When you reach the line containing "Si un jouer" in the entries below, begin reproducing lines exactly, and stop once the line containing "Les joueurs monteront" is done.
== Segment start ==
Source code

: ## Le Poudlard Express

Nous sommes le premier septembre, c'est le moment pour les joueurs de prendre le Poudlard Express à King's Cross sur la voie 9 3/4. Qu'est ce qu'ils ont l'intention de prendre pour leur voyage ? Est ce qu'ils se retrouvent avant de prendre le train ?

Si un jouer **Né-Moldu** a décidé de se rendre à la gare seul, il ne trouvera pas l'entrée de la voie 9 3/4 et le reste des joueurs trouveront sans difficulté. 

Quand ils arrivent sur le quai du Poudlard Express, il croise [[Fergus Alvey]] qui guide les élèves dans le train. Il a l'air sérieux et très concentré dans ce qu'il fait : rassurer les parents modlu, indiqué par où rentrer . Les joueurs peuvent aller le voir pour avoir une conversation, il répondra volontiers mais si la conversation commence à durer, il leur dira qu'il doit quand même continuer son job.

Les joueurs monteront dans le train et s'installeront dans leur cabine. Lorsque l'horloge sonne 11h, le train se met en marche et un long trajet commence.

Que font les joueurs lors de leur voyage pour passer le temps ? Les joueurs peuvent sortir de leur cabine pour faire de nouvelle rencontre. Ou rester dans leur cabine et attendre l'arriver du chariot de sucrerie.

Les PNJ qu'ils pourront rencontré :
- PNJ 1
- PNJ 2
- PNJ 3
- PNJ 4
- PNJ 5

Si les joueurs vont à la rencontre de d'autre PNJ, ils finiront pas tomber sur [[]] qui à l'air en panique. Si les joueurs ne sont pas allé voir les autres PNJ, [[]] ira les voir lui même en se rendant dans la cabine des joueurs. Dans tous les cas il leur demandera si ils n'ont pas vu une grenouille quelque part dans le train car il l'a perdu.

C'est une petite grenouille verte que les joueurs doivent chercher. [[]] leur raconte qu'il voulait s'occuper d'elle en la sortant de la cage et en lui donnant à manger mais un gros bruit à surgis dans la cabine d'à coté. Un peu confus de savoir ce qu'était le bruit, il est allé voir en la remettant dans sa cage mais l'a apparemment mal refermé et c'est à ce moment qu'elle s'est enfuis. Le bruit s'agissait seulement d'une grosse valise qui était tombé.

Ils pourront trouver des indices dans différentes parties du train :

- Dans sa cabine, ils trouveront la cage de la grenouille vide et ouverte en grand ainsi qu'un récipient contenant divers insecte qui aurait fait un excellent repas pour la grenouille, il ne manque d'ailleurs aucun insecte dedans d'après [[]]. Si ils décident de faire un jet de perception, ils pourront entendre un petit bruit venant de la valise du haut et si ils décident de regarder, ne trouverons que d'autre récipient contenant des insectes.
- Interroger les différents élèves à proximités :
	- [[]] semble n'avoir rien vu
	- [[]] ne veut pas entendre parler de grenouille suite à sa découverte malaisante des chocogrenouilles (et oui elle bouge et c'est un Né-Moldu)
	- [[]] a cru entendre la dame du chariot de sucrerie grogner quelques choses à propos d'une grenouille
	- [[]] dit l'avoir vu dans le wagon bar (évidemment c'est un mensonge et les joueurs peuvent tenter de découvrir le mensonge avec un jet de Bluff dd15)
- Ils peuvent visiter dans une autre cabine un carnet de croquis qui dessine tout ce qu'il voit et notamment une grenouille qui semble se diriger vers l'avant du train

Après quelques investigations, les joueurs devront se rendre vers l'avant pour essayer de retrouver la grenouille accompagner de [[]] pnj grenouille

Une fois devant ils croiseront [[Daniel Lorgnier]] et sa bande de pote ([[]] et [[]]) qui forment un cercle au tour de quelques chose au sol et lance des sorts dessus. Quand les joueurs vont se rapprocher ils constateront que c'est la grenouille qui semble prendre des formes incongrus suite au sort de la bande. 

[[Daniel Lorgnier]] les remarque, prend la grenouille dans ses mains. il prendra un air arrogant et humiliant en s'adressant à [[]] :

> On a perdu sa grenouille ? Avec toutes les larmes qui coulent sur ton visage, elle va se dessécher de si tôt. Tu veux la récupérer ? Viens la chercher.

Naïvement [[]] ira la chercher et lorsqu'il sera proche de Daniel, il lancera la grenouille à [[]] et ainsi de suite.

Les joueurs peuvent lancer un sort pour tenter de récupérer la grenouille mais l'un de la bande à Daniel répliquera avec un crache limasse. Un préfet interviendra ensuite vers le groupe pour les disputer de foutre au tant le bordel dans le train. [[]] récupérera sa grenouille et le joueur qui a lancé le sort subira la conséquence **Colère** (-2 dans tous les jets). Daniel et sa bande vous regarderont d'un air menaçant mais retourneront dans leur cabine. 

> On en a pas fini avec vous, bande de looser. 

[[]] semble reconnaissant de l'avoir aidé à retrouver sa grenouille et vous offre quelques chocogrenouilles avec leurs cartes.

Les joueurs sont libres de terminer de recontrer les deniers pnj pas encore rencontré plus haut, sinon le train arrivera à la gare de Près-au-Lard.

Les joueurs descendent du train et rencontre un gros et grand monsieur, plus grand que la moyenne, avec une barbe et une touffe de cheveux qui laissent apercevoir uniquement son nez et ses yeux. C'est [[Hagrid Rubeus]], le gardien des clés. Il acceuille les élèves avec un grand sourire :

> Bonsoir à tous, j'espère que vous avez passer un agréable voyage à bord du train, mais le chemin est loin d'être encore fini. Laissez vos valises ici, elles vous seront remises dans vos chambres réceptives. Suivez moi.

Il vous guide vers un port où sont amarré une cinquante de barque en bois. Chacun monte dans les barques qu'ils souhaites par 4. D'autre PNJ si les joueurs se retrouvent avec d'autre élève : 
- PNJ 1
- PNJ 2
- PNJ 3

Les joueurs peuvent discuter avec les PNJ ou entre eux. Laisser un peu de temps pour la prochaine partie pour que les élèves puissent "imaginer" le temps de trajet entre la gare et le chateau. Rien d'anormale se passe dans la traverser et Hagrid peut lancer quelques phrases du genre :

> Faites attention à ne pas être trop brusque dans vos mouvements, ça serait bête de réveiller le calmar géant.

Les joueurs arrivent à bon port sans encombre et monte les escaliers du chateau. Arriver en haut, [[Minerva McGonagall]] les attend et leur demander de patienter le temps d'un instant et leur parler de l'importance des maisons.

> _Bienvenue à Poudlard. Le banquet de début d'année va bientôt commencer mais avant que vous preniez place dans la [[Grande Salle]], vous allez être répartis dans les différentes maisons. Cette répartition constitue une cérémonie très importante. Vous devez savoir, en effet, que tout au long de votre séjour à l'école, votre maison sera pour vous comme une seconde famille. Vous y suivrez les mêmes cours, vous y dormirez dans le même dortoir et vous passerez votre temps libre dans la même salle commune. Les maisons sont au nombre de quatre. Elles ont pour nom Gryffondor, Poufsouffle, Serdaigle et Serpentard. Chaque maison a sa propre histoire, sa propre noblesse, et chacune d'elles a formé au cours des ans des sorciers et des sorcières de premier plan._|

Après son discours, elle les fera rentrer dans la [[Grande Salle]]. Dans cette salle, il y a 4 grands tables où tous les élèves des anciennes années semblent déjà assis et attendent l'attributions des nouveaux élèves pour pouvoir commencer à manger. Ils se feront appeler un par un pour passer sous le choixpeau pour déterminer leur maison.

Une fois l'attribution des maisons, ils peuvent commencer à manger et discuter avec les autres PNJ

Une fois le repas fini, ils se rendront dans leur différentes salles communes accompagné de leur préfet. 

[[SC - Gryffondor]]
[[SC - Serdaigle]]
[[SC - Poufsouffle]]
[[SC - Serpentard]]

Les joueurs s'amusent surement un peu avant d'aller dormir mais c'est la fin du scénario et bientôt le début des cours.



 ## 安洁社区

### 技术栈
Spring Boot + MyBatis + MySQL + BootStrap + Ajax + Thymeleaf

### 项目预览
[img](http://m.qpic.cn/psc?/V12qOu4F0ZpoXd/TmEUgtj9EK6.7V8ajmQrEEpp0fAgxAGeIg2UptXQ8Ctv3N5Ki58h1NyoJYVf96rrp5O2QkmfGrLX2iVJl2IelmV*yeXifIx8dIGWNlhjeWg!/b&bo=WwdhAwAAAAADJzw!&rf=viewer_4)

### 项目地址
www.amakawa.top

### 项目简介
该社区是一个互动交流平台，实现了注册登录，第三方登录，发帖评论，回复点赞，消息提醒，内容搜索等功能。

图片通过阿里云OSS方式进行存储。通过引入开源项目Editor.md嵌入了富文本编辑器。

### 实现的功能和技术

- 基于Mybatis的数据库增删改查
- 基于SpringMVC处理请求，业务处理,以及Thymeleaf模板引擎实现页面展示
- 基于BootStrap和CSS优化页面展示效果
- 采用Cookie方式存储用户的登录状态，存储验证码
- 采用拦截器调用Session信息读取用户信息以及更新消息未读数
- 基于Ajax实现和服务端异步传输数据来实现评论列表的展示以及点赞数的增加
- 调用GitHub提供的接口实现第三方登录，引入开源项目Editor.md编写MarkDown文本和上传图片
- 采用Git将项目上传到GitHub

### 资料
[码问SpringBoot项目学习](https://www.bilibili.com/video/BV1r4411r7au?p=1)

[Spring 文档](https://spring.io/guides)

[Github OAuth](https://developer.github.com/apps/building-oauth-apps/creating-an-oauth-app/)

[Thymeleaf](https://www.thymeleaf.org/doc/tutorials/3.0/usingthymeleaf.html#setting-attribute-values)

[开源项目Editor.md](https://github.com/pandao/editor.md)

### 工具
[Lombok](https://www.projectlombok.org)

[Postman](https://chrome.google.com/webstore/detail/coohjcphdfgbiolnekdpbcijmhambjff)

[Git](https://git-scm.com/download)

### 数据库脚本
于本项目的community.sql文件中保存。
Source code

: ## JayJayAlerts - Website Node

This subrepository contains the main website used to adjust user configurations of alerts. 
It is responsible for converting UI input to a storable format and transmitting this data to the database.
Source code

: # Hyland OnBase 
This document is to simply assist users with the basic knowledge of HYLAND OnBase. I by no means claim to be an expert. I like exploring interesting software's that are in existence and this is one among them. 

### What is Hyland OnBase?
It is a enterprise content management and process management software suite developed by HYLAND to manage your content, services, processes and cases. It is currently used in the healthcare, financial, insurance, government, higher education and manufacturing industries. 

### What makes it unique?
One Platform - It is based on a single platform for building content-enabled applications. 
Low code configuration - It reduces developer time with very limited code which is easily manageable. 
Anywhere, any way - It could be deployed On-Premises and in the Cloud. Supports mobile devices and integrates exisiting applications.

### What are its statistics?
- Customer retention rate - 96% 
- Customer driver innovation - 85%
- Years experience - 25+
== Segment end ==
#### EXPECTED ANSWER
Si un jouer **Né-Moldu** a décidé de se rendre à la gare seul, il ne trouvera pas l'entrée de la voie 9 3/4 et le reste des joueurs trouveront sans difficulté. 

Quand ils arrivent sur le quai du Poudlard Express, il croise [[Fergus Alvey]] qui guide les élèves dans le train. Il a l'air sérieux et très concentré dans ce qu'il fait : rassurer les parents modlu, indiqué par où rentrer . Les joueurs peuvent aller le voir pour avoir une conversation, il répondra volontiers mais si la conversation commence à durer, il leur dira qu'il doit quand même continuer son job.

Les joueurs monteront dans le train et s'installeront dans leur cabine. Lorsque l'horloge sonne 11h, le train se met en marche et un long trajet commence.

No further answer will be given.